• **Your objective**
The lines below that include the word "striped" are to be reported.

Data excerpts:
= = = = =
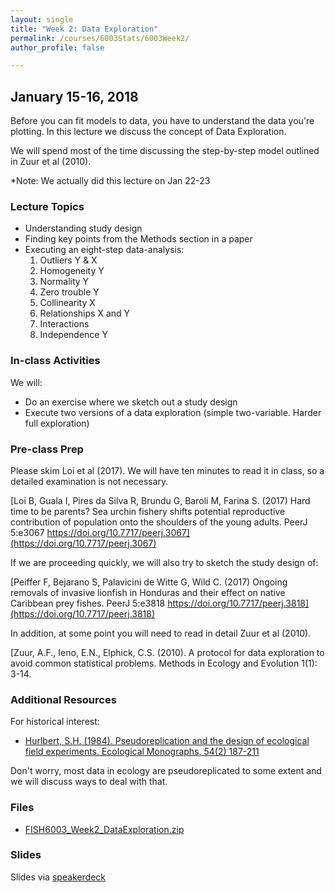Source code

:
 ```yaml
---
layout: single
title: "Week 2: Data Exploration"
permalink: /courses/6003Stats/6003Week2/
author_profile: false

---
```


## January 15-16, 2018

Before you can fit models to data, you have to understand the data you're plotting. In this lecture we discuss the concept of Data Exploration. 

We will spend most of the time discussing the step-by-step model outlined in Zuur et al (2010). 

*Note: We actually did this lecture on Jan 22-23

### Lecture Topics

* Understanding study design
* Finding key points from the Methods section in a paper
* Executing an eight-step data-analysis:
	1. Outliers Y & X
	2. Homogeneity Y
	3. Normality Y
	4. Zero trouble Y
	5. Collinearity X
	6. Relationships X and Y
	7. Interactions
	8. Independence Y

### In-class Activities

We will: 

* Do an exercise where we sketch out a study design
* Execute two versions of a data exploration (simple two-variable. Harder full exploration)

### Pre-class Prep

Please skim Loi et al (2017). We will have ten minutes to read it in class, so a detailed examination is not necessary.

[Loi B, Guala I, Pires da Silva R, Brundu G, Baroli M, Farina S. (2017) Hard time to be parents? Sea urchin fishery shifts potential reproductive contribution of population onto the shoulders of the young adults. PeerJ 5:e3067 https://doi.org/10.7717/peerj.3067](https://doi.org/10.7717/peerj.3067)

If we are proceeding quickly, we will also try to sketch the study design of:

[Peiffer F, Bejarano S, Palavicini de Witte G, Wild C. (2017) Ongoing removals of invasive lionfish in Honduras and their effect on native Caribbean prey fishes. PeerJ 5:e3818 https://doi.org/10.7717/peerj.3818](https://doi.org/10.7717/peerj.3818)

In addition, at some point you will need to read in detail Zuur et al (2010). 

[Zuur, A.F., Ieno, E.N., Elphick, C.S. (2010). A protocol for data exploration to avoid common statistical problems. Methods in Ecology and Evolution 1(1): 3-14.

### Additional Resources

For historical interest: 

- [Hurlbert, S.H. (1984). Pseudoreplication and the design of ecological field experiments. Ecological Monographs, 54(2) 187-211](http://onlinelibrary.wiley.com/doi/10.1111/j.2041-210X.2009.00001.x/full#b14) 

Don't worry, most data in ecology are pseudoreplicated to some extent and we will discuss ways to deal with that. 

### Files

- [FISH6003_Week2_DataExploration.zip](/assets/images/FISH6003/FISH6003_Week2_DataExploration.zip)

### Slides

<script async class="speakerdeck-embed" data-id="a3ffe33339c34a64a8b75aac483c0d01" data-ratio="1.77777777777778" src="//speakerdeck.com/assets/embed.js"></script>

Slides via [speakerdeck](https://speakerdeck.com/pandalusplatyceros/fish-6003-week-2-data-exploration)


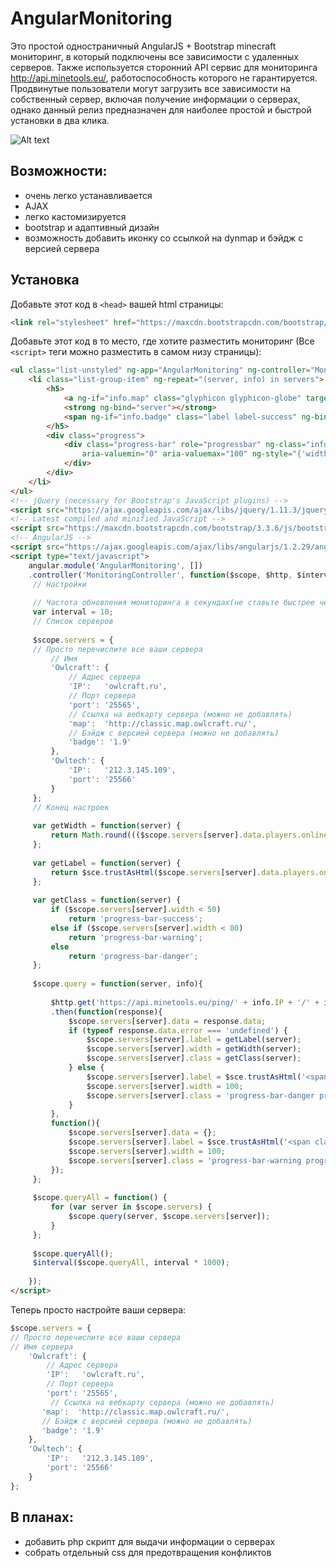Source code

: # AngularMonitoring

Это простой одностраничный AngularJS + Bootstrap minecraft мониторинг, в который подключены все зависимости с удаленных серверов. Также используется сторонний API сервис для мониторинга http://api.minetools.eu/,
работоспособность которого не гарантируется. Продвинутые пользователи могут загрузить все зависимости на собственный сервер, включая получение информации о серверах,
однако данный релиз предназначен для наиболее простой и быстрой установки в два клика.

![Alt text](http://i.imgur.com/1QDJJEC.png)

## Возможности: 
- очень легко устанавливается
- AJAX
- легко кастомизируется
- bootstrap и адаптивный дизайн
- возможность добавить иконку со ссылкой на dynmap и бэйдж с версией сервера

## Установка
Добавьте этот код в ```<head>``` вашей html страницы:
```html
<link rel="stylesheet" href="https://maxcdn.bootstrapcdn.com/bootstrap/3.3.6/css/bootstrap.min.css">
```

Добавьте этот код в то место, где хотите разместить мониторинг (Все ```<script>``` теги можно разместить в самом низу страницы):

```html
<ul class="list-unstyled" ng-app="AngularMonitoring" ng-controller="MonitoringController" ng-cloak>
	<li class="list-group-item" ng-repeat="(server, info) in servers">
		<h5>
			<a ng-if="info.map" class="glyphicon glyphicon-globe" target="_blank" ng-href="{{info.map}}"></a> 
			<strong ng-bind="server"></strong> 
			<span ng-if="info.badge" class="label label-success" ng-bind="info.badge"></span><span class="pull-right" ng-bind-html="info.label"></span>
		</h5>
		<div class="progress">
			<div class="progress-bar" role="progressbar" ng-class="info.class"
				aria-valuemin="0" aria-valuemax="100" ng-style="{'width': (info.width + '%')}">
			</div>
		</div>
	</li>
</ul>
<!-- jQuery (necessary for Bootstrap's JavaScript plugins) -->
<script src="https://ajax.googleapis.com/ajax/libs/jquery/1.11.3/jquery.min.js"></script>
<!-- Latest compiled and minified JavaScript -->
<script src="https://maxcdn.bootstrapcdn.com/bootstrap/3.3.6/js/bootstrap.min.js"></script>
<!-- AngularJS -->
<script src="https://ajax.googleapis.com/ajax/libs/angularjs/1.2.29/angular.min.js"></script>
<script type="text/javascript">
	angular.module('AngularMonitoring', [])
	.controller('MonitoringController', function($scope, $http, $interval, $sce){
	 // Настройки
	
	 // Частота обновления мониторинга в секундах(не ставьте быстрее чем 10 секунд для стороннего api)
	 var interval = 10;
	 // Список серверов
	
	 $scope.servers = {
	 // Просто перечислите все ваши сервера
	     // Имя
	     'Owlcraft': {
	         // Адрес сервера
	         'IP':   'owlcraft.ru',
	         // Порт сервера
	         'port': '25565',
	         // Ссылка на вебкарту сервера (можно не добавлять)
	         'map':  'http://classic.map.owlcraft.ru/',
	         // Бэйдж с версией сервера (можно не добавлять)
	         'badge': '1.9'
	     },
	     'Owltech': {
	         'IP':   '212.3.145.109',
	         'port': '25566'
	     }
	 };
	 // Конец настроек
	
	 var getWidth = function(server) {
	     return Math.round((($scope.servers[server].data.players.online * 1.0) / $scope.servers[server].data.players.max) * 100);
	 };
	
	 var getLabel = function(server) {
	     return $sce.trustAsHtml($scope.servers[server].data.players.online + ' / ' + $scope.servers[server].data.players.max);
	 };
	
	 var getClass = function(server) {
	     if ($scope.servers[server].width < 50) 
	         return 'progress-bar-success';
	     else if ($scope.servers[server].width < 80)
	         return 'progress-bar-warning';
	     else
	         return 'progress-bar-danger';
	 };
	
	 $scope.query = function(server, info){
	
	     $http.get('https://api.minetools.eu/ping/' + info.IP + '/' + info.port, {timeout: interval * 1000})
	     .then(function(response){
	         $scope.servers[server].data = response.data;
	         if (typeof response.data.error === 'undefined') {
	             $scope.servers[server].label = getLabel(server); 
	             $scope.servers[server].width = getWidth(server);
	             $scope.servers[server].class = getClass(server);
	         } else {
	             $scope.servers[server].label = $sce.trustAsHtml('<span class="label label-danger">OFFLINE</span>'); 
	             $scope.servers[server].width = 100;
	             $scope.servers[server].class = 'progress-bar-danger progress-bar-striped active';
	         }
	     },
	     function(){
	         $scope.servers[server].data = {};
	         $scope.servers[server].label = $sce.trustAsHtml('<span class="label label-warning" title="Сервис мониторинга не доступен">N/A</span>'); 
	         $scope.servers[server].width = 100;
	         $scope.servers[server].class = 'progress-bar-warning progress-bar-striped active';
	     });
	 };
	
	 $scope.queryAll = function() {
	     for (var server in $scope.servers) {
	         $scope.query(server, $scope.servers[server]);
	     }
	 };
	
	 $scope.queryAll();
	 $interval($scope.queryAll, interval * 1000);
	
	});
</script>
```

Теперь просто настройте ваши сервера:
```javascript
$scope.servers = {
// Просто перечислите все ваши сервера
// Имя сервера
	'Owlcraft': {
		// Адрес сервера
		'IP':   'owlcraft.ru',
		// Порт сервера
		'port': '25565',
		 // Ссылка на вебкарту сервера (можно не добавлять)
	   'map':  'http://classic.map.owlcraft.ru/',
	   // Бэйдж с версией сервера (можно не добавлять)
	   'badge': '1.9'
	},
	'Owltech': {
		'IP':   '212.3.145.109',
		'port': '25566'
	}
};
```

## В планах:
- добавить php скрипт для выдачи информации о серверах
- собрать отдельный css для предотвращения конфликтов
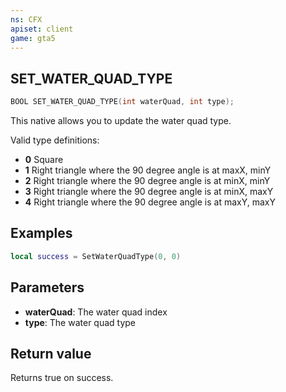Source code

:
 ```yaml
---
ns: CFX
apiset: client
game: gta5
---
```

## SET_WATER_QUAD_TYPE

```c
BOOL SET_WATER_QUAD_TYPE(int waterQuad, int type);
```

This native allows you to update the water quad type.

Valid type definitions:

* **0** Square
* **1** Right triangle where the 90 degree angle is at maxX, minY
* **2** Right triangle where the 90 degree angle is at minX, minY
* **3** Right triangle where the 90 degree angle is at minX, maxY
* **4** Right triangle where the 90 degree angle is at maxY, maxY

## Examples

```lua
local success = SetWaterQuadType(0, 0)
```

## Parameters
* **waterQuad**: The water quad index
* **type**: The water quad type

## Return value
Returns true on success.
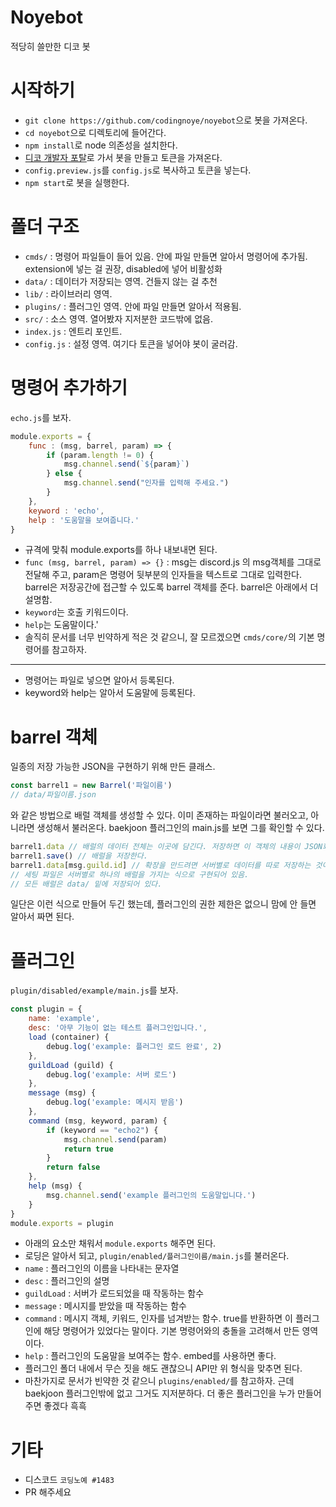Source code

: Noyebot
=======
적당히 쓸만한 디코 봇
# 시작하기
* ```git clone https://github.com/codingnoye/noyebot```으로 봇을 가져온다.
* ```cd noyebot```으로 디렉토리에 들어간다.
* ```npm install```로 node 의존성을 설치한다. 
* [디코 개발자 포탈](https://discordapp.com/developers/applications/)로 가서 봇을 만들고 토큰을 가져온다.
* ```config.preview.js```를 ```config.js```로 복사하고 토큰을 넣는다.
* ```npm start```로 봇을 실행한다. 
# 폴더 구조
* ```cmds/``` : 명령어 파일들이 들어 있음. 안에 파일 만들면 알아서 명령어에 추가됨. extension에 넣는 걸 권장, disabled에 넣어 비활성화
* ```data/``` : 데이터가 저장되는 영역. 건들지 않는 걸 추천
* ```lib/``` : 라이브러리 영역.
* ```plugins/``` : 플러그인 영역. 안에 파일 만들면 알아서 적용됨.
* ```src/``` : 소스 영역. 열어봤자 지저분한 코드밖에 없음.
* ```index.js``` : 엔트리 포인트.
* ```config.js``` : 설정 영역. 여기다 토큰을 넣어야 봇이 굴러감.
# 명령어 추가하기
```echo.js```를 보자.
```js
module.exports = {
    func : (msg, barrel, param) => {
        if (param.length != 0) {
            msg.channel.send(`${param}`)
        } else {
            msg.channel.send("인자를 입력해 주세요.")
        }
    },
    keyword : 'echo',
    help : '도움말을 보여줍니다.'
}
```
* 규격에 맞춰 module.exports를 하나 내보내면 된다.
* ```func (msg, barrel, param) => {}``` : msg는 discord.js 의 msg객체를 그대로 전달해 주고, param은 명령어 뒷부분의 인자들을 텍스트로 그대로 입력한다. barrel은 저장공간에 접근할 수 있도록 barrel 객체를 준다. barrel은 아래에서 더 설명함.
* ```keyword```는 호출 키워드이다.
* ```help```는 도움말이다.'
* 솔직히 문서를 너무 빈약하게 적은 것 같으니, 잘 모르겠으면 ```cmds/core/```의 기본 명령어를 참고하자. 
-----
* 명령어는 파일로 넣으면 알아서 등록된다.
* keyword와 help는 알아서 도움말에 등록된다.
# barrel 객체
일종의 저장 가능한 JSON을 구현하기 위해 만든 클래스.
```js
const barrel1 = new Barrel('파일이름')
// data/파일이름.json
```
와 같은 방법으로 배럴 객체를 생성할 수 있다. 이미 존재하는 파일이라면 불러오고, 아니라면 생성해서 불러온다. baekjoon 플러그인의 main.js를 보면 그를 확인할 수 있다.
```js
barrel1.data // 배럴의 데이터 전체는 이곳에 담긴다. 저장하면 이 객체의 내용이 JSON화 된다.
barrel1.save() // 배럴을 저장한다.
barrel1.data[msg.guild.id] // 확장을 만드려면 서버별로 데이터를 따로 저장하는 것이 좋을 것이다.
// 세팅 파일은 서버별로 하나의 배럴을 가지는 식으로 구현되어 있음.
// 모든 배럴은 data/ 밑에 저장되어 있다.
```
일단은 이런 식으로 만들어 두긴 했는데, 플러그인의 권한 제한은 없으니 맘에 안 들면 알아서 짜면 된다.
# 플러그인
```plugin/disabled/example/main.js```를 보자.
```js
const plugin = {
    name: 'example',
    desc: '아무 기능이 없는 테스트 플러그인입니다.',
    load (container) {
        debug.log('example: 플러그인 로드 완료', 2)
    },
    guildLoad (guild) {
        debug.log('example: 서버 로드')
    },
    message (msg) {
        debug.log('example: 메시지 받음')
    },
    command (msg, keyword, param) {
        if (keyword == "echo2") {
            msg.channel.send(param)
            return true
        }
        return false
    },
    help (msg) {
        msg.channel.send('example 플러그인의 도움말입니다.')
    }
}
module.exports = plugin
```
* 아래의 요소만 채워서 ```module.exports``` 해주면 된다.
* 로딩은 알아서 되고, ```plugin/enabled/플러그인이름/main.js```를 불러온다.
* ```name``` : 플러그인의 이름을 나타내는 문자열
* ```desc``` : 플러그인의 설명
* ```guildLoad``` : 서버가 로드되었을 때 작동하는 함수
* ```message``` : 메시지를 받았을 때 작동하는 함수
* ```command``` : 메시지 객체, 키워드, 인자를 넘겨받는 함수. true를 반환하면 이 플러그인에 해당 명령어가 있었다는 말이다. 기본 명령어와의 충돌을 고려해서 만든 영역이다.
* ```help``` : 플러그인의 도움말을 보여주는 함수. embed를 사용하면 좋다.
* 플러그인 폴더 내에서 무슨 짓을 해도 괜찮으니 API만 위 형식을 맞추면 된다.
* 마찬가지로 문서가 빈약한 것 같으니 ```plugins/enabled/```를 참고하자. 근데 baekjoon 플러그인밖에 없고 그거도 지저분하다. 더 좋은 플러그인을 누가 만들어주면 좋겠다 흑흑
# 기타
* 디스코드 ```코딩노예 #1483```
* PR 해주세요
= = = = =
• **Exercise output**
	             $scope.servers[server].class = 'progress-bar-danger progress-bar-striped active';
	         $scope.servers[server].class = 'progress-bar-warning progress-bar-striped active';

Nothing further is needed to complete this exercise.